Ich war also gerade dabei, einen dieser wunderbaren NewWork-Artikel zu lesen. Ich grunzte vor Behagen und aalte mich in meiner Feelgood-Suhle. Ja, so müsste Arbeit sich anfühlen – so und nicht anders. Einen Flipperautomaten und einen Kickertisch wollte ich für mich haben… und eine Lümmelcouch. Und vollen Lohnausgleich im Sabbatical. Hach…
Parallel dazu machte mich mein LinkedIn-Account darauf aufmerksam, dass eine mir gutbekannte Autorin mitteilte, dass NewWork nun mittlerweile tot sei. Plumps. Eben noch Wohlfühl-Bad, rosarote Brille und nun das? Ja, was denn nun? Ich wurde ärgerlich…
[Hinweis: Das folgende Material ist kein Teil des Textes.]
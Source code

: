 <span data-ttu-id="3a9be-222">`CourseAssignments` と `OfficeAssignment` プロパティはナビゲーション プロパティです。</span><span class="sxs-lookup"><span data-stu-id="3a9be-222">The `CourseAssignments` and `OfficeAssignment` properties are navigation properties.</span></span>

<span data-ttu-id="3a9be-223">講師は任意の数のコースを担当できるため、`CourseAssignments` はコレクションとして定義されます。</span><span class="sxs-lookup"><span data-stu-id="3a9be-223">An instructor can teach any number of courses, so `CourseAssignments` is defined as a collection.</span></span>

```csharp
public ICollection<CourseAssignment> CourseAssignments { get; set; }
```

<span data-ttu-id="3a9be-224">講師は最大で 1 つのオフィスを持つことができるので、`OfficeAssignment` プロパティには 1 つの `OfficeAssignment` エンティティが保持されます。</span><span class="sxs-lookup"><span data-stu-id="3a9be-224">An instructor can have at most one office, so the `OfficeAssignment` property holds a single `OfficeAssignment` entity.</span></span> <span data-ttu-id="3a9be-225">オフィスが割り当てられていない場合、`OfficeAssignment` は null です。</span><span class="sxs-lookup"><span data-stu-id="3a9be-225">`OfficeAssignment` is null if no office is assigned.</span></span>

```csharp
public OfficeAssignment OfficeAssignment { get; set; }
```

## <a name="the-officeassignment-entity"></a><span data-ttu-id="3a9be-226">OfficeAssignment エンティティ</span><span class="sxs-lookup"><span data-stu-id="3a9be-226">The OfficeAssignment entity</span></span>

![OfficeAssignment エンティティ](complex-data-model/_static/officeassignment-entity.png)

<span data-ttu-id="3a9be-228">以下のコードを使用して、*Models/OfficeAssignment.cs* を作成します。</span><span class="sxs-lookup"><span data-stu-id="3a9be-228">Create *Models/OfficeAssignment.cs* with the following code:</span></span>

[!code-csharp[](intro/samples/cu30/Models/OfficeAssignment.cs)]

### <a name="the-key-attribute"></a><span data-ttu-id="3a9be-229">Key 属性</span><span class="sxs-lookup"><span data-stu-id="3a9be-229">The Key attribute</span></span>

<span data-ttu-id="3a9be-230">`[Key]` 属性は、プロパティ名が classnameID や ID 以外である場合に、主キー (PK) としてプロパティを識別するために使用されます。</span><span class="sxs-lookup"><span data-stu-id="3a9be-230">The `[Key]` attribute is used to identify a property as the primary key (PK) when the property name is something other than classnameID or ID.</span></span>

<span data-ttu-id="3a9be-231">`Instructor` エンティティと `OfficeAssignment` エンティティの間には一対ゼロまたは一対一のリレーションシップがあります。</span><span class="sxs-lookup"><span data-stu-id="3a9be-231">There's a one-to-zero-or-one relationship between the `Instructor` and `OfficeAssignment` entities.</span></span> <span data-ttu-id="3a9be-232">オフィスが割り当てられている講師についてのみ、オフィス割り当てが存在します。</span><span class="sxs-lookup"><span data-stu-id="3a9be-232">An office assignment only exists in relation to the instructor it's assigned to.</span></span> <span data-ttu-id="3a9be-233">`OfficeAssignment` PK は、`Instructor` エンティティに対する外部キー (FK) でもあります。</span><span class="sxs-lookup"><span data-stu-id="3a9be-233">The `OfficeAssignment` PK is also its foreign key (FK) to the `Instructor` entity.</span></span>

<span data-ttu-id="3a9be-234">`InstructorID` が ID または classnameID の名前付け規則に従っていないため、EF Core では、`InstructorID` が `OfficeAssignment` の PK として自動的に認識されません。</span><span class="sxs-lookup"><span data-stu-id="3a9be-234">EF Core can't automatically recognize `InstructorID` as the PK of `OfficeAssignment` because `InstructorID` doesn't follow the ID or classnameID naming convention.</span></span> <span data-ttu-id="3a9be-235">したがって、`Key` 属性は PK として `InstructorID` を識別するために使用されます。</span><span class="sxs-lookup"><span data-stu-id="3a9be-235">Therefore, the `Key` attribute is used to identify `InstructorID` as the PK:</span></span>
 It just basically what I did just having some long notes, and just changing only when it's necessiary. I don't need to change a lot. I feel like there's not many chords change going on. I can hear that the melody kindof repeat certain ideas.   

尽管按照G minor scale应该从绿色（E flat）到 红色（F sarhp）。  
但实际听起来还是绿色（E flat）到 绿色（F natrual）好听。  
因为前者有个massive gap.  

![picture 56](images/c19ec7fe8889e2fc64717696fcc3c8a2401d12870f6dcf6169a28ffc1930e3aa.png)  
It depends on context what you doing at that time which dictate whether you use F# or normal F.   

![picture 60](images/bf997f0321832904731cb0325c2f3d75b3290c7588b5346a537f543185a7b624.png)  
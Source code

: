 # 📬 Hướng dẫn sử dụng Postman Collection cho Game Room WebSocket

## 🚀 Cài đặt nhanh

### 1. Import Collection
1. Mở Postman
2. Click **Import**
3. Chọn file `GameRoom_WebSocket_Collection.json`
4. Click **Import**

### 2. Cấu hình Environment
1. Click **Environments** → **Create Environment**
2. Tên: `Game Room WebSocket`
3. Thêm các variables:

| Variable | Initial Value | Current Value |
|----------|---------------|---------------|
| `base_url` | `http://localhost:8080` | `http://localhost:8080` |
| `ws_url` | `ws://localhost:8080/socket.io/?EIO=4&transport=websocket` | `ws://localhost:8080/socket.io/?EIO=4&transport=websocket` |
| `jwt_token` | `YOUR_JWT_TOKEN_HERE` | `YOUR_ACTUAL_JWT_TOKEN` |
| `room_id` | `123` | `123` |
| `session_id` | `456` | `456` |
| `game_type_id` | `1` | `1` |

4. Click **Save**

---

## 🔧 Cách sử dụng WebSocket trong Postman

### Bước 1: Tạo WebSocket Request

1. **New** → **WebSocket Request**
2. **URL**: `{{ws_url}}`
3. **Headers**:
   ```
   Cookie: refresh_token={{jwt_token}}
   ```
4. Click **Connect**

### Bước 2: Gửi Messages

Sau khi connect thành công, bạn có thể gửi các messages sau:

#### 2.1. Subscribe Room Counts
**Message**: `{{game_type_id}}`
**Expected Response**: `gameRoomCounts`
Noch ärgerlicher wurde ich, als ich mich daran zurückerinnerte, dass eben genau diese Autorin vor 3 Jahren sich mit einer Inbrunst an das Thema NewWork ranschmiss, die eher einem orgiastischen Götzendienst als einer differenziert-professionellen Betrachtung glich.
Jetzt war ich hell erregt, der Hölle Rache kochte in meinem Herzen. Wie konnte diese Person mir mein Arbeiterparadies so zerreden? Und wie konnte sie sich derart dem Gegenteil zuwenden? Verrraaaaat!
Und nun sind wir genau an diesem einen Punkt, der mich immer wieder so maßlos enttäuscht und nicht selten auch dann verärgert. Es ist die Bereitschaft des Menschen zum Hype. Wir sind in der Lage, uns zu begeistern – in einem Maße zu begeistern, welches einem ent-Hirn-tem Furor gleicht. Immer wieder entfacht sich eine Art Fieber in unserem Hirn, welches jegliches Denkvermögen ausschaltet. Der oben geschilderten Dame mag man das nachsehen. Sie vermarktet sich selbst und ist offensichtlich dafür bereit, jede Welle zu surfen, die sich gerade vor ihrem Lebensstrand bricht.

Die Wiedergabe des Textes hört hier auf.